*** Stored data Section Begins ***

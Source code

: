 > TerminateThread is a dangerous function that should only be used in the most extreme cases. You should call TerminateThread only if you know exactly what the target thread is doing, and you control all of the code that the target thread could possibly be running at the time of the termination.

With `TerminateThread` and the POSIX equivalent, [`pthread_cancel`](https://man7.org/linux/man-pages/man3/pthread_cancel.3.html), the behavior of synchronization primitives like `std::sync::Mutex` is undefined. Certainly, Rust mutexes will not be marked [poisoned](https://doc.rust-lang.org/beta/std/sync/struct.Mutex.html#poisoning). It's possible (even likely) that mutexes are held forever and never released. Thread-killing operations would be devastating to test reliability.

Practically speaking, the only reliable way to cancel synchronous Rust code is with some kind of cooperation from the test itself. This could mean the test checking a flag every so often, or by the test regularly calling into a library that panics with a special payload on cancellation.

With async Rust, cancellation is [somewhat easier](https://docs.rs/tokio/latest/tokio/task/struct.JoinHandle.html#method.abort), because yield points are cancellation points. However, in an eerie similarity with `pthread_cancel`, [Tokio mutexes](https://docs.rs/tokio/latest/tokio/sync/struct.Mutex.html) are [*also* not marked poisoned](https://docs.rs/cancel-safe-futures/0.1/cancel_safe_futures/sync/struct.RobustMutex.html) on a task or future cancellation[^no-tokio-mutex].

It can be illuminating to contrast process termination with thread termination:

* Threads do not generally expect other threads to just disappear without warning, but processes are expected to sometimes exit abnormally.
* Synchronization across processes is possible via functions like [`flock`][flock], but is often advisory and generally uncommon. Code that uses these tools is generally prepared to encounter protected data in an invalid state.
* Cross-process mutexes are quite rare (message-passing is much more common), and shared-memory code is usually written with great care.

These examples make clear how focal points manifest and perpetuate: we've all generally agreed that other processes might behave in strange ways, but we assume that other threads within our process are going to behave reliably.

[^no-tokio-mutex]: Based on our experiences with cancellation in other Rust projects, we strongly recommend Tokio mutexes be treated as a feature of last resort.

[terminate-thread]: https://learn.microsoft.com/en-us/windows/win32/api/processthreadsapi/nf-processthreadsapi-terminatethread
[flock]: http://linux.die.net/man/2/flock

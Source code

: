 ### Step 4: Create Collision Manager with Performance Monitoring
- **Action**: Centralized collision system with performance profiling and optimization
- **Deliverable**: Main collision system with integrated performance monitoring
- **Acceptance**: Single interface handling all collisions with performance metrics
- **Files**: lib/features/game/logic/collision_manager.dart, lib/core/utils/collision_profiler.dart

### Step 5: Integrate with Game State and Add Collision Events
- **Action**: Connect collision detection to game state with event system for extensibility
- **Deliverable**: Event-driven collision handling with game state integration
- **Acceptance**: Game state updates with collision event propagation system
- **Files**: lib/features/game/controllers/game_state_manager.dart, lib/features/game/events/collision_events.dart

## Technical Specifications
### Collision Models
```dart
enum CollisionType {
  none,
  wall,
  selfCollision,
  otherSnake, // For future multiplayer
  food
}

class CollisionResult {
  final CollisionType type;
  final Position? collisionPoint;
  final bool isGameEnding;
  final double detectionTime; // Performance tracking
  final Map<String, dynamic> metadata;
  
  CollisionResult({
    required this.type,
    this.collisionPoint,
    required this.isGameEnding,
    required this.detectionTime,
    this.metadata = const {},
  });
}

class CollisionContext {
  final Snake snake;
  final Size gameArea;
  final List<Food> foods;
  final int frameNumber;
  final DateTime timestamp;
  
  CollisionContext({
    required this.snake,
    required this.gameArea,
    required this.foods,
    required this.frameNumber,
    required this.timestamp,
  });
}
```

*** Stored data Section Ends ***

Exercise:
In your reply, restate exactly the lines from the start of the records above through the line holding "sometimes exit abnormally.", including both, and nothing else.

Completed exercise:
Source code

: > TerminateThread is a dangerous function that should only be used in the most extreme cases. You should call TerminateThread only if you know exactly what the target thread is doing, and you control all of the code that the target thread could possibly be running at the time of the termination.

With `TerminateThread` and the POSIX equivalent, [`pthread_cancel`](https://man7.org/linux/man-pages/man3/pthread_cancel.3.html), the behavior of synchronization primitives like `std::sync::Mutex` is undefined. Certainly, Rust mutexes will not be marked [poisoned](https://doc.rust-lang.org/beta/std/sync/struct.Mutex.html#poisoning). It's possible (even likely) that mutexes are held forever and never released. Thread-killing operations would be devastating to test reliability.

Practically speaking, the only reliable way to cancel synchronous Rust code is with some kind of cooperation from the test itself. This could mean the test checking a flag every so often, or by the test regularly calling into a library that panics with a special payload on cancellation.

With async Rust, cancellation is [somewhat easier](https://docs.rs/tokio/latest/tokio/task/struct.JoinHandle.html#method.abort), because yield points are cancellation points. However, in an eerie similarity with `pthread_cancel`, [Tokio mutexes](https://docs.rs/tokio/latest/tokio/sync/struct.Mutex.html) are [*also* not marked poisoned](https://docs.rs/cancel-safe-futures/0.1/cancel_safe_futures/sync/struct.RobustMutex.html) on a task or future cancellation[^no-tokio-mutex].

It can be illuminating to contrast process termination with thread termination:

* Threads do not generally expect other threads to just disappear without warning, but processes are expected to sometimes exit abnormally.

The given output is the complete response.